First, Define an operator $\varphi^*\tilde{\nabla}_{\frac{d}{dt}}:\mathcal{J}(\gamma)\rightarrow\mathcal{J}(\gamma)$ by $(\varphi^*\tilde{\nabla}_{\frac{d}{dt}})V=\varphi^*(\tilde{\nabla}_{\frac{d}{dt}}(\varphi_*V))$. Suppose $V$ is a vector field along $\gamma.$ Show this operator satisfies three properties in the Lemma 4.9. in Lee's Riemannian Geometry.

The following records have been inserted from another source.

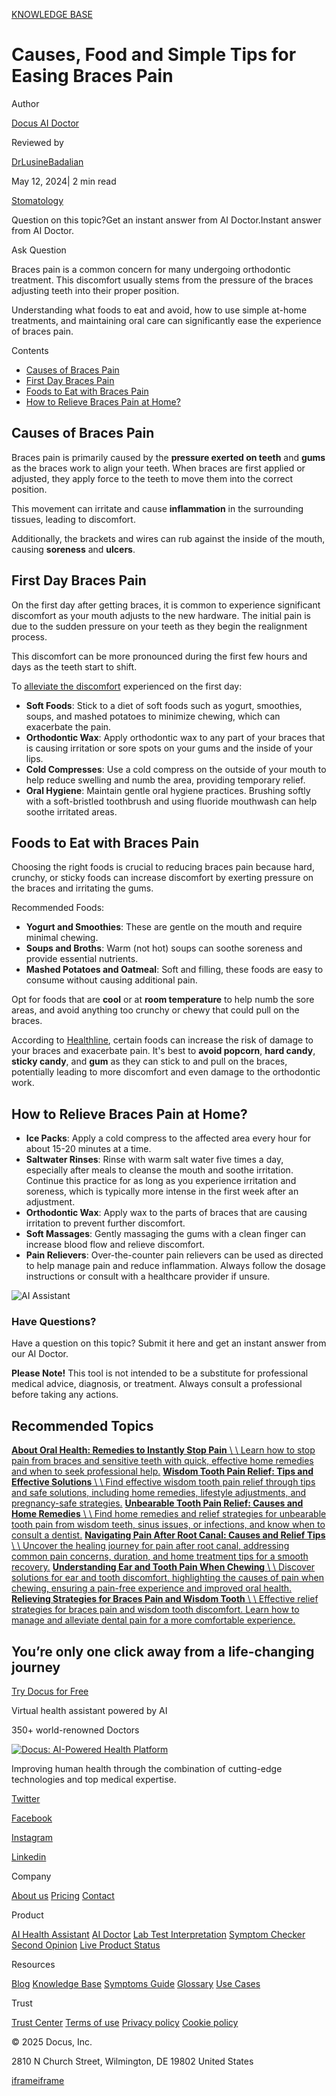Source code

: [KNOWLEDGE BASE](https://docus.ai/knowledge-base)

# Causes, Food and Simple Tips for Easing Braces Pain

Author

[Docus AI Doctor](https://docus.ai/ai-doctor)

Reviewed by

[DrLusineBadalian](https://docus.ai/author/dr-lusine-badalian)

May 12, 2024\| 2 min read

[Stomatology](https://docus.ai/tags/stomatology)

Question on this topic?Get an instant answer from AI Doctor.Instant answer from AI Doctor.

Ask Question

Braces pain is a common concern for many undergoing orthodontic treatment. This discomfort usually stems from the pressure of the braces adjusting teeth into their proper position.

Understanding what foods to eat and avoid, how to use simple at-home treatments, and maintaining oral care can significantly ease the experience of braces pain.

Contents

- [Causes of Braces Pain](https://docus.ai/knowledge-base/tips-for-easing-braces-pain#causes-of-braces-pain)
- [First Day Braces Pain](https://docus.ai/knowledge-base/tips-for-easing-braces-pain#first-day-braces-pain)
- [Foods to Eat with Braces Pain](https://docus.ai/knowledge-base/tips-for-easing-braces-pain#foods-to-eat-with-braces-pain)
- [How to Relieve Braces Pain at Home?](https://docus.ai/knowledge-base/tips-for-easing-braces-pain#how-to-relieve-braces-pain-at-home)

## Causes of Braces Pain

Braces pain is primarily caused by the **pressure exerted on teeth** and **gums** as the braces work to align your teeth. When braces are first applied or adjusted, they apply force to the teeth to move them into the correct position.

This movement can irritate and cause **inflammation** in the surrounding tissues, leading to discomfort.

Additionally, the brackets and wires can rub against the inside of the mouth, causing **soreness** and **ulcers**.

## First Day Braces Pain

On the first day after getting braces, it is common to experience significant discomfort as your mouth adjusts to the new hardware. The initial pain is due to the sudden pressure on your teeth as they begin the realignment process.

This discomfort can be more pronounced during the first few hours and days as the teeth start to shift.

To [alleviate the discomfort](https://docus.ai/knowledge-base/strategies-for-braces-pain-and-wisdom-tooth) experienced on the first day:

- **Soft Foods**: Stick to a diet of soft foods such as yogurt, smoothies, soups, and mashed potatoes to minimize chewing, which can exacerbate the pain.
- **Orthodontic Wax**: Apply orthodontic wax to any part of your braces that is causing irritation or sore spots on your gums and the inside of your lips.
- **Cold Compresses**: Use a cold compress on the outside of your mouth to help reduce swelling and numb the area, providing temporary relief.
- **Oral Hygiene**: Maintain gentle oral hygiene practices. Brushing softly with a soft-bristled toothbrush and using fluoride mouthwash can help soothe irritated areas.

## Foods to Eat with Braces Pain

Choosing the right foods is crucial to reducing braces pain because hard, crunchy, or sticky foods can increase discomfort by exerting pressure on the braces and irritating the gums.

Recommended Foods:

- **Yogurt and Smoothies**: These are gentle on the mouth and require minimal chewing.
- **Soups and Broths**: Warm (not hot) soups can soothe soreness and provide essential nutrients.
- **Mashed Potatoes and Oatmeal**: Soft and filling, these foods are easy to consume without causing additional pain.

Opt for foods that are **cool** or at **room temperature** to help numb the sore areas, and avoid anything too crunchy or chewy that could pull on the braces.

According to [Healthline](https://www.healthline.com/health/do-braces-hurt#removal), certain foods can increase the risk of damage to your braces and exacerbate pain. It's best to **avoid popcorn**, **hard candy**, **sticky candy**, and **gum** as they can stick to and pull on the braces, potentially leading to more discomfort and even damage to the orthodontic work.

## How to Relieve Braces Pain at Home?

- **Ice Packs**: Apply a cold compress to the affected area every hour for about 15-20 minutes at a time.
- **Saltwater Rinses**: Rinse with warm salt water five times a day, especially after meals to cleanse the mouth and soothe irritation. Continue this practice for as long as you experience irritation and soreness, which is typically more intense in the first week after an adjustment.
- **Orthodontic Wax**: Apply wax to the parts of braces that are causing irritation to prevent further discomfort.
- **Soft Massages**: Gently massaging the gums with a clean finger can increase blood flow and relieve discomfort.
- **Pain Relievers**: Over-the-counter pain relievers can be used as directed to help manage pain and reduce inflammation. Always follow the dosage instructions or consult with a healthcare provider if unsure.

![AI Assistant](https://docus.ai/images/small-assistant.png)

### Have Questions?

Have a question on this topic? Submit it here and get an instant answer from our AI Doctor.

**Please Note!** This tool is not intended to be a substitute for professional medical advice, diagnosis, or treatment. Always consult a professional before taking any actions.

## Recommended Topics

[**About Oral Health: Remedies to Instantly Stop Pain** \\
\\
Learn how to stop pain from braces and sensitive teeth with quick, effective home remedies and when to seek professional help.](https://docus.ai/knowledge-base/remedies-to-instantly-stop-pain) [**Wisdom Tooth Pain Relief: Tips and Effective Solutions** \\
\\
Find effective wisdom tooth pain relief through tips and safe solutions, including home remedies, lifestyle adjustments, and pregnancy-safe strategies.](https://docus.ai/knowledge-base/wisdom-tooth-pain-relief-tips-and-solutions) [**Unbearable Tooth Pain Relief: Causes and Home Remedies** \\
\\
Find home remedies and relief strategies for unbearable tooth pain from wisdom teeth, sinus issues, or infections, and know when to consult a dentist.](https://docus.ai/knowledge-base/unbearable-tooth-pain-relief) [**Navigating Pain After Root Canal: Causes and Relief Tips** \\
\\
Uncover the healing journey for pain after root canal, addressing common pain concerns, duration, and home treatment tips for a smooth recovery.](https://docus.ai/knowledge-base/navigating-pain-after-root-canal) [**Understanding Ear and Tooth Pain When Chewing** \\
\\
Discover solutions for ear and tooth discomfort, highlighting the causes of pain when chewing, ensuring a pain-free experience and improved oral health.](https://docus.ai/knowledge-base/understanding-ear-and-tooth-pain-when-chewing) [**Relieving Strategies for Braces Pain and Wisdom Tooth** \\
\\
Effective relief strategies for braces pain and wisdom tooth discomfort. Learn how to manage and alleviate dental pain for a more comfortable experience.](https://docus.ai/knowledge-base/strategies-for-braces-pain-and-wisdom-tooth)

## You’re only one click away from a life-changing journey

[Try Docus for Free](https://my.docus.ai/auth/signup)

Virtual health assistant powered by AI

350+ world-renowned Doctors

[![Docus: AI-Powered Health Platform](https://docus.ai/docus-dark-logo.svg)](https://docus.ai/)

Improving human health through the combination of cutting-edge technologies and top medical expertise.

[Twitter](https://twitter.com/docus_ai)

[Facebook](https://www.facebook.com/docusai)

[Instagram](https://www.instagram.com/docus.ai/)

[Linkedin](https://www.linkedin.com/company/docusai/)

Company

[About us](https://docus.ai/about-us) [Pricing](https://docus.ai/pricing) [Contact](https://docus.ai/contact)

Product

[AI Health Assistant](https://docus.ai/ai-health-assistant) [AI Doctor](https://docus.ai/ai-doctor) [Lab Test Interpretation](https://docus.ai/lab-test-interpretation) [Symptom Checker](https://docus.ai/symptom-checker) [Second Opinion](https://docus.ai/second-opinion) [Live Product Status](https://docus.statuspage.io/)

Resources

[Blog](https://docus.ai/blog) [Knowledge Base](https://docus.ai/knowledge-base) [Symptoms Guide](https://docus.ai/symptoms-guide) [Glossary](https://docus.ai/glossary) [Use Cases](https://docus.ai/use-cases)

Trust

[Trust Center](https://trust.docus.ai/) [Terms of use](https://docus.ai/terms-of-use) [Privacy policy](https://docus.ai/privacy-policy) [Cookie policy](https://docus.ai/cookie-policy)

© 2025 Docus, Inc.

2810 N Church Street, Wilmington, DE 19802 United States

[iframe](https://td.doubleclick.net/td/ga/rul?tid=G-C1NR4HEC74&gacid=1531212.1741381697&gtm=45je5362v874030715z8849365654za200zb849365654&dma=0&gcs=G1--&gcd=13l3l3R3l5l1&npa=0&pscdl=noapi&aip=1&fledge=1&frm=0&tag_exp=102067808~102482433~102539968~102587591~102640600~102717422~102788824~102825837&z=747069744)[iframe](https://td.doubleclick.net/td/rul/11076298198?random=1741381696683&cv=11&fst=1741381696683&fmt=3&bg=ffffff&guid=ON&async=1&gtm=45je5362v874030715z8849365654za200zb849365654&gcd=13l3l3R3l5l1&dma=0&tag_exp=102067808~102482433~102539968~102587591~102640600~102717422~102788824~102825837&u_w=1280&u_h=1024&url=https%3A%2F%2Fdocus.ai%2Fknowledge-base%2Ftips-for-easing-braces-pain&hn=www.googleadservices.com&frm=0&tiba=Causes%2C%20Food%20and%20Simple%20Tips%20for%20Easing%20Braces%20Pain&npa=0&pscdl=noapi&auid=1197523374.1741381697&uaa=&uab=&uafvl=&uamb=0&uam=&uap=&uapv=&uaw=0&fledge=1&data=event%3Dgtag.config)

(1) Linearity over $\mathcal{R}$:$$(\varphi^*\tilde{\nabla}_{\frac{d}{dt}})(aV+bW)=a(\varphi^*\tilde{\nabla}_{\frac{d}{dt}})V+b(\varphi^*\tilde{\nabla}_{\frac{d}{dt}})W$$ (2) Product rule: $$(\varphi^*\tilde{\nabla}_{\frac{d}{dt}})(fV)=\frac{df}{dt}V+f(\varphi^*\tilde{\nabla}_{\frac{d}{dt}})V.$$ (3) If $V$ is extendible, then for any extension $\tilde{V}$ of $V$, $$(\varphi^*\tilde{\nabla}_{\frac{d}{dt}})V=(\varphi^*\tilde{\nabla}_{\dot{\gamma}(t)})\tilde{V}.$$ Then by uniqueness, the operator we defined above is just the unique operator $\nabla_{\frac{d}{dt}}$. that is $$\nabla_{\frac{d}{dt}}V=\varphi^*(\tilde{\nabla}_{\frac{d}{dt}}(\varphi_*V)) \ \text{or} \ \ \varphi_*(\nabla_{\frac{d}{dt}}V)=\tilde{\nabla}_{\frac{d}{dt}}(\varphi_*V).$$
Now If $\gamma$ is the geodesic in $M$ with initial $p$ and initial velocity $V$, i.e., $\nabla_{\frac{d}{dt}}\dot{\gamma}(t)=0$. Obviously $\varphi\circ\gamma$ is a curve in $\tilde{M}$ with initial point $\varphi(p)$ and initial velocity $\varphi_*V$, moreover, it is also the geodesic since $$\tilde{\nabla}_{\frac{d}{dt}}\dot{\varphi}(\gamma(t))=\tilde{\nabla}_{\frac{d}{dt}}\varphi_*\dot{\gamma}(t)=\varphi_*(\nabla_{\frac{d}{dt}}\dot{\gamma}(t))=0.$$